Like okay, let's assume Ross Atkins is fired and replaced by James Click. There are 46 people listed in the official Blue Jays Front Office directory who work in baseball operations. These research analysts, data scientists, software engineers, scouts, and systems developers are ultimately the ones who are suggesting processes, draft decisions, roster acquisitions, gameplans, and even day-to-day roster moves. I think the GM has ownership over broad baseball strategy, but I also think they have less influence on day-to-day than we actually think. I really don't think firing Atkins would make the analysts think about optimizing their models more or 'work better'. There are no 'unilateral' decision-makers in modern baseball anymore (unless you're absolute trash orgs like the Rockies or White Sox). Replacing Click with Atkins actually might not do anything unless you re-evaluate your entire baseball ops strategy and decision-making.
I think in terms of major league trades and player acquisitions, the baseball ops department has objectively been pretty good. Someone identified Tesocar and Lourdes and they became good contributors. The process of identifying pitching at the major league level has led to some great success stories that most orgs could hope for (turning Ray into a Cy Young Winner, Steven Matz, Ross Stripling, Kevin Gausman, Chris Bassitt, Jose Berrios, not to speak of the bullpen success last year).

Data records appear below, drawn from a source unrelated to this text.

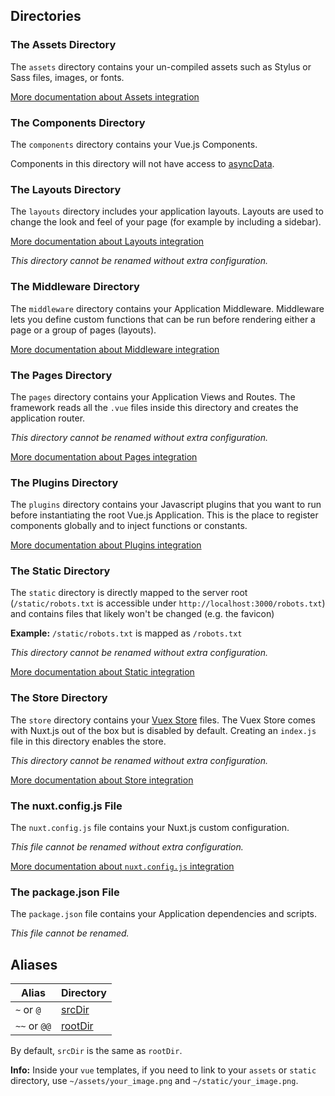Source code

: 
## Directories

### The Assets Directory

The `assets` directory contains your un-compiled assets such as Stylus or Sass files, images, or fonts.

[More documentation about Assets integration](/guide/assets)

### The Components Directory

The `components` directory contains your Vue.js Components. 

<div class="Alert Alert--orange">

Components in this directory will not have access to [asyncData](/guide/async-data).

</div>

### The Layouts Directory

The `layouts` directory includes your application layouts. Layouts are used to change the look and feel of your page (for example by including a sidebar).

[More documentation about Layouts integration](/guide/views#layouts)

_This directory cannot be renamed without extra configuration._

### The Middleware Directory

The `middleware` directory contains your Application Middleware. Middleware lets you define custom functions that can be run before rendering either a page or a group of pages (layouts).

[More documentation about Middleware integration](/guide/routing#middleware)

### The Pages Directory

The `pages` directory contains your Application Views and Routes. The framework reads all the `.vue` files inside this directory and creates the application router.

_This directory cannot be renamed without extra configuration._

[More documentation about Pages integration](/guide/views)

### The Plugins Directory

The `plugins` directory contains your Javascript plugins that you want to run before instantiating the root Vue.js Application. This is the place to register components globally and to inject functions or constants.

[More documentation about Plugins integration](/guide/plugins)

### The Static Directory

The `static` directory is directly mapped to the server root (`/static/robots.txt` is accessible under `http://localhost:3000/robots.txt`) and contains files that likely won't be changed (e.g. the favicon)

**Example:** `/static/robots.txt` is mapped as `/robots.txt`

_This directory cannot be renamed without extra configuration._

[More documentation about Static integration](/guide/assets#static)

### The Store Directory

The `store` directory contains your [Vuex Store](http://vuex.vuejs.org/en/) files. The Vuex Store comes with Nuxt.js out of the box but is disabled by default. Creating an `index.js` file in this directory enables the store.

_This directory cannot be renamed without extra configuration._

[More documentation about Store integration](/guide/vuex-store)

### The nuxt.config.js File

The `nuxt.config.js` file contains your Nuxt.js custom configuration.

_This file cannot be renamed without extra configuration._

[More documentation about `nuxt.config.js` integration](/guide/configuration)

### The package.json File

The `package.json` file contains your Application dependencies and scripts.

_This file cannot be renamed._

## Aliases

| Alias | Directory |
|-----|------|
| `~` or `@` | [srcDir](/api/configuration-srcdir) |
| `~~` or `@@` | [rootDir](/api/configuration-rootdir) |

By default, `srcDir` is the same as `rootDir`.

<div class="Alert Alert--nuxt-green">

<b>Info:</b> Inside your `vue` templates, if you need to link to your `assets` or `static` directory, use `~/assets/your_image.png` and `~/static/your_image.png`.

</div>
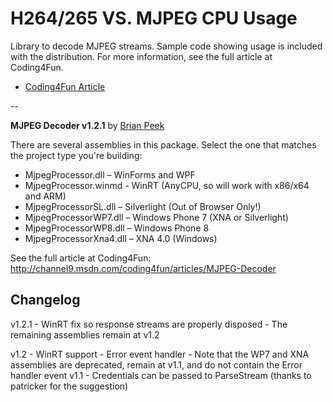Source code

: <h1>H264/265 VS. MJPEG CPU Usage</h1>

Library to decode MJPEG streams.  Sample code showing usage is included with the distribution.  For more information, see the full article at Coding4Fun.

* [Coding4Fun Article](http://channel9.msdn.com/coding4fun/articles/MJPEG-Decoder)

--

**MJPEG Decoder v1.2.1**
by [Brian Peek](http://www.brianpeek.com/)

There are several assemblies in this package.  Select the one that matches the project type you're building:

* MjpegProcessor.dll – WinForms and WPF 
* MjpegProcessor.winmd - WinRT (AnyCPU, so will work with x86/x64 and ARM)
* MjpegProcessorSL.dll – Silverlight (Out of Browser Only!) 
* MjpegProcessorWP7.dll – Windows Phone 7 (XNA or Silverlight) 
* MjpegProcessorWP8.dll – Windows Phone 8
* MjpegProcessorXna4.dll – XNA 4.0 (Windows) 

See the full article at Coding4Fun:
http://channel9.msdn.com/coding4fun/articles/MJPEG-Decoder


Changelog
---------
v1.2.1
	- WinRT fix so response streams are properly disposed
	- The remaining assemblies remain at v1.2

v1.2
	- WinRT support
	- Error event handler
	- Note that the WP7 and XNA assemblies are deprecated, remain at v1.1, and do not contain the Error handler event
v1.1
	- Credentials can be passed to ParseStream (thanks to patricker for the suggestion)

The biggest negative about this organization is the inability to draft/develop well to feed a sustainable winner. It feels like they haven't cracked the code the same way that high-functioning orgs like the Rays, Dodgers, Padres, and Braves have done where the cupboard is always full enough to have "waves of talent", or to make high-impact trades. And maybe that changes soon with the PDP complex showing results, but that's the biggest slight against Shapiro/Atkins IMO. That the scouts, talent evaluators, and analysts they hired haven't been good enough to yield a good farm system. It's the thing that would keep me up at night most knowing that we haven't drafted well at all in recent years, and unless either the processes, or talent evaluation, or synergy between player development/scouting department improves, I don't know how you fix it, because it truly seems deep rooted.